**THE TASK**
All lines of the material that contain "place" must be copied out.

**DATASET RECORDS**
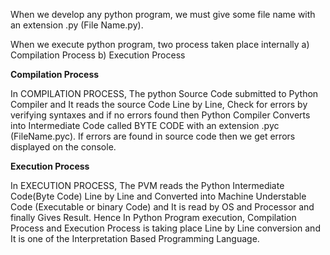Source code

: When we develop any python program, we must give some file name with an extension .py (File Name.py).

When we execute python program, two process taken place internally
   a) Compilation Process
   b) Execution Process

   **Compilation Process**

In COMPILATION PROCESS, The python Source Code submitted to Python Compiler and It reads the source Code Line by Line, Check for errors by verifying syntaxes and if no errors found then Python Compiler Converts into Intermediate Code called BYTE CODE with an extension .pyc (FileName.pyc). If errors are found in source code then we get errors displayed on the console.

**Execution Process**

In EXECUTION PROCESS, The PVM reads the Python Intermediate Code(Byte Code) Line by Line and Converted into Machine Understable Code (Executable or binary Code) and It is read by OS and Processor and finally Gives Result.
Hence In Python Program execution, Compilation Process and Execution Process is taking place Line by Line conversion and It is one of the Interpretation Based Programming Language.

**SOLUTION TO THIS PROBLEM**
When we execute python program, two process taken place internally
Hence In Python Program execution, Compilation Process and Execution Process is taking place Line by Line conversion and It is one of the Interpretation Based Programming Language.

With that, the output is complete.